The fishing net that taught pictures to keep their clues
In a harbour shed, I watched a net-mender brace a net for rough weather. Each new row didn’t just stitch to the last one. A thin line ran back through every earlier row, so one tug pulled on loads of knots. More links, clearer pull.
Most picture-reading systems are built like a strict relay. Each step passes on only what it just made. Early useful clues can get ignored, so later steps remake the same sort of clue again. When you tug at the end, the first knots barely feel it.
DenseNets flip that habit inside a same-size stretch. Every new step can grab the outputs from all earlier steps, kept side by side like strands laid next to each other. Nothing gets blended into one mushy strand, so old clues stay intact and usable.

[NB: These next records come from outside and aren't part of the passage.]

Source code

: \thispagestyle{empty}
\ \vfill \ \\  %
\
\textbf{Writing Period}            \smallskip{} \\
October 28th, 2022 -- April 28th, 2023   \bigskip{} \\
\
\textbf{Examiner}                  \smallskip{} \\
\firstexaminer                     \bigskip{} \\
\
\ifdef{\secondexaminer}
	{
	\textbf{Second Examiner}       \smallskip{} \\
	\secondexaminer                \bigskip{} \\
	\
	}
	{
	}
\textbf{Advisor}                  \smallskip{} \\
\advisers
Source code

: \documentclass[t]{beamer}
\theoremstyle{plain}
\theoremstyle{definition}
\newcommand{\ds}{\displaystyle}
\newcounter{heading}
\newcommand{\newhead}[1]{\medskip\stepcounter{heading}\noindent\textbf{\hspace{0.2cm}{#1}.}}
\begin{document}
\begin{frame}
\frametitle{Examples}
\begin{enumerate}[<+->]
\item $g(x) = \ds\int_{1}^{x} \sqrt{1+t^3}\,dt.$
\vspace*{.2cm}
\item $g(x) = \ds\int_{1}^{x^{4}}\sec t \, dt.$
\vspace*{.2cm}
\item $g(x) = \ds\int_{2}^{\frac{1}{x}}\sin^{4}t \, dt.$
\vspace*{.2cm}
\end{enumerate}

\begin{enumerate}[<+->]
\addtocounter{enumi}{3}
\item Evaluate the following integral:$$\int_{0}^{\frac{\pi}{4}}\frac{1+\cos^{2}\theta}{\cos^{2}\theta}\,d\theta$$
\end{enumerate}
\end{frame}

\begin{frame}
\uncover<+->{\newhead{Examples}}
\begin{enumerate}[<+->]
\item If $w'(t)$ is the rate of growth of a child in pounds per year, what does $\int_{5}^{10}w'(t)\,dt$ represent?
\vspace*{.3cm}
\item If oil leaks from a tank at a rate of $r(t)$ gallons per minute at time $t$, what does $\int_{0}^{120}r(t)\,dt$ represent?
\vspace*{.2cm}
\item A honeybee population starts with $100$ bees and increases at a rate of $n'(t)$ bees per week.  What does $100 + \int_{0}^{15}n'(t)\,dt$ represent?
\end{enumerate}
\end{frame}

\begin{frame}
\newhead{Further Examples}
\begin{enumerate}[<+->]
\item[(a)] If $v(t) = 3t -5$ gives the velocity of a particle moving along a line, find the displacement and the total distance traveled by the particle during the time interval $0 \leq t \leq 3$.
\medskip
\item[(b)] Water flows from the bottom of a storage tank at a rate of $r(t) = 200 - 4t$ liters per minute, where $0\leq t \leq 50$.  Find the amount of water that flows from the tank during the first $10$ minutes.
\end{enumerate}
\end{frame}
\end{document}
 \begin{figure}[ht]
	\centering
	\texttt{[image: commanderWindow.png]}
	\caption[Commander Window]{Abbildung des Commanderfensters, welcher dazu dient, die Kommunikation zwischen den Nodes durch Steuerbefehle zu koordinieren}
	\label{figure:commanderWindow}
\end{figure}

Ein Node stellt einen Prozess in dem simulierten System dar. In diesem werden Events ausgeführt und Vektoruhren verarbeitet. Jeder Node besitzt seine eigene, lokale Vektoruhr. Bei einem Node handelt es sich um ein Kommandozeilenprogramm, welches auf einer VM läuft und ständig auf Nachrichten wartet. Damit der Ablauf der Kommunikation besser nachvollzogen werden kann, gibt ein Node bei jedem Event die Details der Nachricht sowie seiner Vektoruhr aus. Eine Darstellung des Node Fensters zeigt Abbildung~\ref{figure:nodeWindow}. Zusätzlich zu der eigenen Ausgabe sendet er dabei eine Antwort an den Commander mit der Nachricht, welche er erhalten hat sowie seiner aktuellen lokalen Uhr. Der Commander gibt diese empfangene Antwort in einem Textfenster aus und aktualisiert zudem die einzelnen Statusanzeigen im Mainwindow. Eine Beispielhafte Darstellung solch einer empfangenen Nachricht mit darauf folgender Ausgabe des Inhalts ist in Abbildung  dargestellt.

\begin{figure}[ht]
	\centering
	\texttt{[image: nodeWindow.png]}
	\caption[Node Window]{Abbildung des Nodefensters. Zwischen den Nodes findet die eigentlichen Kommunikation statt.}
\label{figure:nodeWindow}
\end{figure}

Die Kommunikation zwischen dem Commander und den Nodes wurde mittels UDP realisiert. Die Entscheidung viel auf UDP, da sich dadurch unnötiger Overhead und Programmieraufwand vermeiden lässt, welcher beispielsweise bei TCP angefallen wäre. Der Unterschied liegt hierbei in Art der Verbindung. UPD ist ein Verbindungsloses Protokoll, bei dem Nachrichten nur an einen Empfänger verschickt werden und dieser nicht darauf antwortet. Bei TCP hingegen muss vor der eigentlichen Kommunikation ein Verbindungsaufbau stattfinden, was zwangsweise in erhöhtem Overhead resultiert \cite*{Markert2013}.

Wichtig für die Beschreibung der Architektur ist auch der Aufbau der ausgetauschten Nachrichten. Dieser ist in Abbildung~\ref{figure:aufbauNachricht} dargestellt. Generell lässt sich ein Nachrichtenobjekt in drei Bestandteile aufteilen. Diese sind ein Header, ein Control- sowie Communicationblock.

That pile could get bulky, so it’s kept tidy. Each step adds only a small bit of fresh thread and reuses the rest. Before doing heavier tying, the strands are squeezed through a narrow guide, so the next knot is quicker and cleaner.
Then the net has to change scale. Between these shared stretches, there’s a tidy handover that shrinks the picture size and often trims the number of strands carried forward. It’s like folding and trimming a panel so it fits the next section without dragging loose ends.
Put next to other well-known deep picture readers, this approach often kept up or did better while carrying fewer stored numbers and doing less work for similar quality. Watching that net, the idea felt spot on: strength can come from reusing old knots, not tying new ones every time.